Therefore any persons who are subject to the laws of any
jurisdiction other than the United Kingdom or Synnovia Shareholders
who are not resident in the United Kingdom will need to inform
themselves about, and observe, any applicable legal or regulatory
requirements. Any failure to comply with the applicable
restrictions may constitute a violation of the securities laws of
any such jurisdiction. Further details in relation to overseas
Synnovia Shareholders is contained in the Offer Document.
The Offer is not being, and will not be, made available,
directly or indirectly, in or into or by the use of the mails of,
or by any other means or instrumentality of interstate or foreign
commerce of, or any facility of a national state or other
securities exchange of, any Restricted Jurisdiction unless
conducted pursuant to an exemption from the applicable securities
laws of such Restricted Jurisdiction.
Accordingly, copies of this announcement and all documents
relating to the Offer are not being, and must not be, directly or
indirectly, mailed, transmitted or otherwise forwarded, distributed
or sent in, into or from any Restricted Jurisdiction except
pursuant to an exemption from the applicable securities laws of
such Restricted Jurisdiction and persons receiving this
announcement (including, without limitation, agents, nominees,
custodians and trustees) must not distribute, send or mail it in,
into or from such jurisdiction. Any person (including, without
limitation, any agent, nominee, custodian or trustee) who has a
contractual or legal obligation, or may otherwise intend, to
forward this announcement and/or the Offer Document and/or any
other related document to a jurisdiction outside the United Kingdom
should inform themselves of, and observe, any applicable legal or
regulatory requirements of their jurisdiction.
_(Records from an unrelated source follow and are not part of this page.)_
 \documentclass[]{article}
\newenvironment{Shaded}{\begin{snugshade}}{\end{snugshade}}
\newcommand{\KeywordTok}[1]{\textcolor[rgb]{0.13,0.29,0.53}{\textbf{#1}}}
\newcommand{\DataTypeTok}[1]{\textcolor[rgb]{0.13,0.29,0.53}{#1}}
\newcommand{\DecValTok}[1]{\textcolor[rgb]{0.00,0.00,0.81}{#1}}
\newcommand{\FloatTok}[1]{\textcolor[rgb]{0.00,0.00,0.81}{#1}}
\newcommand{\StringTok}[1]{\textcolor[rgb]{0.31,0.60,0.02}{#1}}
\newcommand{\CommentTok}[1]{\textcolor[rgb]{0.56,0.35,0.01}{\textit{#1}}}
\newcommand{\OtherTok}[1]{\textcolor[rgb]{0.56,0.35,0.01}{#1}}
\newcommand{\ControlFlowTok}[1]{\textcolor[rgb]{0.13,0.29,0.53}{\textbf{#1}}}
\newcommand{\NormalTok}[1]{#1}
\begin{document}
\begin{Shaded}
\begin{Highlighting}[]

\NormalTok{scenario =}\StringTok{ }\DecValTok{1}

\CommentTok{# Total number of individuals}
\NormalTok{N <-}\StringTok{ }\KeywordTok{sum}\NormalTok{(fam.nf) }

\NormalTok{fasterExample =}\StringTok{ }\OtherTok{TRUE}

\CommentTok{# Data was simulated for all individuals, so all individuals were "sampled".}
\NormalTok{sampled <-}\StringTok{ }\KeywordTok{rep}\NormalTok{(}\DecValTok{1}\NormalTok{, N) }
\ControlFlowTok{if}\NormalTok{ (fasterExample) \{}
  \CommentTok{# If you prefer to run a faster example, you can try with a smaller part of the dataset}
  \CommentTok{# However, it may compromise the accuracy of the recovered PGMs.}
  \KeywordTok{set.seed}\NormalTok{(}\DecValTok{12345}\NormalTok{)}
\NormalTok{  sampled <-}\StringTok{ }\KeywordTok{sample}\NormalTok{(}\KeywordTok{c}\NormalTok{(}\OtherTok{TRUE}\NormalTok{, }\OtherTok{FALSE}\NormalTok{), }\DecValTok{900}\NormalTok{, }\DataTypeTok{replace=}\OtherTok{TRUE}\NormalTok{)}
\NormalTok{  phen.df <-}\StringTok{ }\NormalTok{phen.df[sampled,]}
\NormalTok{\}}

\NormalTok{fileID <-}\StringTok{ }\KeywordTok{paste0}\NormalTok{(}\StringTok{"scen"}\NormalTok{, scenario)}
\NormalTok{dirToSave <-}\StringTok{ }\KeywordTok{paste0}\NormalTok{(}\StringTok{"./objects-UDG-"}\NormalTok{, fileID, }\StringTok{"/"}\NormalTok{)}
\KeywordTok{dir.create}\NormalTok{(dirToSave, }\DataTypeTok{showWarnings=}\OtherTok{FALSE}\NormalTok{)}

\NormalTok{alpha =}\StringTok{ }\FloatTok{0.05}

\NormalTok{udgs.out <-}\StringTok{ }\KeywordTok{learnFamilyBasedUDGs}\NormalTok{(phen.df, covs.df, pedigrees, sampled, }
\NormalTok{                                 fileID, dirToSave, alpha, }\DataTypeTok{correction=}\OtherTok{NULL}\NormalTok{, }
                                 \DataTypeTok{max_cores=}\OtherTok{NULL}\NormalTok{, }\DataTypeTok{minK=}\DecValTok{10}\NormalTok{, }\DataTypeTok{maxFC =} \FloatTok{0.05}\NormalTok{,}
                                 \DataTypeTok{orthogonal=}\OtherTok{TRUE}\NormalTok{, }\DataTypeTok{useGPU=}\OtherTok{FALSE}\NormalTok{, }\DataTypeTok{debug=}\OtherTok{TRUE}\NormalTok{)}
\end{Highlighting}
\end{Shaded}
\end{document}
Disclosure requirements of the Code
Under Rule 8.3(a) of the Code, any person who is interested in
1% or more of any class of relevant securities of an offeree
company or of any securities exchange offeror (being any offeror
other than an offeror in respect of which it has been announced
that its offer is, or is likely to be, solely in cash) must make an
Opening Position Disclosure following the commencement of the offer
period and, if later, following the announcement in which any
securities exchange offeror is first identified. An Opening
Position Disclosure must contain details of the person's interests
and short positions in, and rights to subscribe for, any relevant
securities of each of (i) the offeree company and (ii) any
securities exchange offeror(s). An Opening Position Disclosure by a
person to whom Rule 8.3(a) applies must be made by no later than
3.30 pm (London time) on the 10th business day following the
commencement of the offer period and, if appropriate, by no later
than 3.30 pm (London time) on the 10th business day following the
announcement in which any securities exchange offeror is first
identified. Relevant persons who deal in the relevant securities of
the offeree company or of a securities exchange offeror prior to
the deadline for making an Opening Position Disclosure must instead
make a Dealing Disclosure.
Under Rule 8.3(b) of the Code, any person who is, or becomes,
interested in 1% or more of any class of relevant securities of the
offeree company or of any securities exchange offeror must make a
Dealing Disclosure if the person deals in any relevant securities
of the offeree company or of any securities exchange offeror. A
Dealing Disclosure must contain details of the dealing concerned
and of the person's interests and short positions in, and rights to
subscribe for, any relevant securities of each of (i) the offeree
company and (ii) any securities exchange offeror(s), save to the
extent that these details have previously been disclosed under Rule
8. A Dealing Disclosure by a person to whom Rule 8.3(b) applies
must be made by no later than 3.30 pm (London time) on the business
day following the date of the relevant dealing.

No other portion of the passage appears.